After this last remark of Johanna's there was another lengthy pause.
Then Dove, looking fondly at what he could see of Ephie's cheek, said: "I am afraid Miss Ephie has not enjoyed it either; she is so quiet--so unlike herself."
Ephie, who had been staring into the darkness, bit her lip: he was at it again. After the unfriendly way in which Maurice Guest had deserted her, and forced her into Dove's company, Dove had worried her right down the GRIMMAISCHESTRa.s.sE, to know what the matter was, and how he had offended her. She felt exasperated with every one, and if he began his worryings again, would have to vent her irritation somehow.

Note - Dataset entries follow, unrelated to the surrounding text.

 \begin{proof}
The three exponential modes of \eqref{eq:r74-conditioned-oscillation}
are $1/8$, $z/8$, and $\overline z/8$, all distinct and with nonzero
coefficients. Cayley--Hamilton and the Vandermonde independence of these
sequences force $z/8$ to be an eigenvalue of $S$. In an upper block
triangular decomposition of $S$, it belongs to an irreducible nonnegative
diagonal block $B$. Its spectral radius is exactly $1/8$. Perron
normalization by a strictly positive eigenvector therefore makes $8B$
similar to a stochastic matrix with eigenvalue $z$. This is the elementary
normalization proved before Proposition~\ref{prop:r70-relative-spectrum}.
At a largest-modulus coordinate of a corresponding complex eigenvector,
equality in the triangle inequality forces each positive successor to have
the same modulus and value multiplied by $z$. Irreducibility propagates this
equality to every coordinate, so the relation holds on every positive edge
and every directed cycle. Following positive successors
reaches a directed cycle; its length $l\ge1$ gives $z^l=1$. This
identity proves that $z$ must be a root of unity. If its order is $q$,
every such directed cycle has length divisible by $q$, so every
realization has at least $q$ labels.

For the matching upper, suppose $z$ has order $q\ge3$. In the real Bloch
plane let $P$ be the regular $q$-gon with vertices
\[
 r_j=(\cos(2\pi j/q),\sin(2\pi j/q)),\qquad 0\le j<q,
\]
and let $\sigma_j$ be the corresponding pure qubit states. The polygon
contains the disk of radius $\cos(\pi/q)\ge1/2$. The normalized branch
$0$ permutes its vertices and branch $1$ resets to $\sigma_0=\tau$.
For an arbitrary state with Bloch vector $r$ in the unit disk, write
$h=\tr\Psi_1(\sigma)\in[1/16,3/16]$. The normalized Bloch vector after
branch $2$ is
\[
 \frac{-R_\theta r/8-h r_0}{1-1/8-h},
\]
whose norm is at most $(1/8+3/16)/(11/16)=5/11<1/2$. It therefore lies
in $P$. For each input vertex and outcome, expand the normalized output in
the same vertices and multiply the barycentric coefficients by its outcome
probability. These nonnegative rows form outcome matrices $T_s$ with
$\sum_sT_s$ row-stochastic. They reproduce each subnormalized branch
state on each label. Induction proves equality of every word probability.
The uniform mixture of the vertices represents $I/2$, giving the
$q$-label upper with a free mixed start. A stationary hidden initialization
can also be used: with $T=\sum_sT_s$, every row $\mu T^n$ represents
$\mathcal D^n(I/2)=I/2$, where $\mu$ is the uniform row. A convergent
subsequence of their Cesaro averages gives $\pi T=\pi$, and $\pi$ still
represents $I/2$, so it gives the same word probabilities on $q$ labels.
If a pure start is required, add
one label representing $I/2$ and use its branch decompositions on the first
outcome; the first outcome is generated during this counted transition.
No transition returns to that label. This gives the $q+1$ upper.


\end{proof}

"Ephie has only herself to blame if she didn't enjoy it; she was bent on going," said Johanna, in the mildly didactic manner she invariably used towards her sister. "But I think she is only tired--or a little cross."
"Oh, that is not likely," Dove hastened to interpose.

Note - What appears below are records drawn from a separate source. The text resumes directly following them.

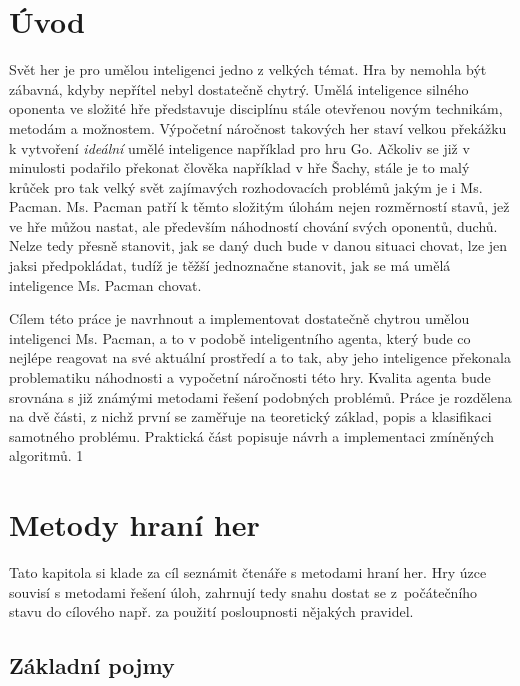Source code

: \chapter{Úvod}
    Svět her je pro umělou inteligenci jedno z velkých témat. Hra by nemohla být zábavná, kdyby nepřítel nebyl dostatečně chytrý. Umělá inteligence silného oponenta ve složité hře představuje disciplínu stále otevřenou novým technikám, metodám a možnostem. Výpočetní náročnost takových her staví velkou překážku k vytvoření \textit{ideální} umělé inteligence například pro hru Go. Ačkoliv se již v minulosti podařilo překonat člověka například v hře Šachy, stále je to malý krůček pro tak velký svět zajímavých rozhodovacích problémů jakým je i Ms. Pacman. Ms. Pacman patří k těmto složitým úlohám nejen rozměrností stavů, jež ve hře můžou nastat, ale především náhodností chování svých oponentů, duchů. Nelze tedy přesně stanovit, jak se daný duch bude v danou situaci chovat, lze jen jaksi předpokládat, tudíž je těžší jednoznačne stanovit, jak se má umělá inteligence Ms. Pacman chovat.

Cílem této práce je navrhnout a implementovat dostatečně chytrou umělou inteligenci Ms. Pacman, a to v podobě inteligentního agenta, který bude co nejlépe reagovat na své aktuální prostředí a to tak, aby jeho inteligence překonala problematiku náhodnosti a vypočetní náročnosti této hry. Kvalita agenta bude srovnána s již známými metodami řešení podobných problémů. Práce je rozdělena na dvě části, z nichž první se zaměřuje na teoretický základ, popis a klasifikaci samotného problému. Praktická část popisuje návrh a implementaci zmíněných algoritmů.
1
\chapter{Metody hraní her}
Tato kapitola si klade za cíl seznámit čtenáře s metodami hraní her. Hry úzce souvisí s metodami řešení úloh, zahrnují tedy snahu dostat se z počátečního stavu do cílového např. za použití posloupnosti nějakých pravidel. 

\section{Základní pojmy}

"I am not cross, Joan," said Ephie angrily. "And if it was my fault you had to come--I've enjoyed myself very much, and I shall go again, as often as I like. But I won't be teased--I won't indeed!"
This was the sharpest answer Johanna had ever received from Ephie. She looked at her in dismay, but made no response, for of nothing was Johanna more afraid than of losing the goodwill Ephie bore her.
Mentally she put her sister's pettishness down to the noise and heat of the theatre, and it was an additional reason for bearing Wagner and his music a grudge. Dove also made no further effort to converse connectedly, but his silence was of a conciliatory kind, and, as they advanced along the PROMENADE, he could not deny himself the pleasure of drawing the pretty, perverse child's attention to the crossings, the ruts in the road, the best bits of pavement, with a: "Walk you here, Miss Ephie," "Take care," "Allow me," himself meanwhile dancing from one side of the footpath to the other, until the young girl was almost distracted.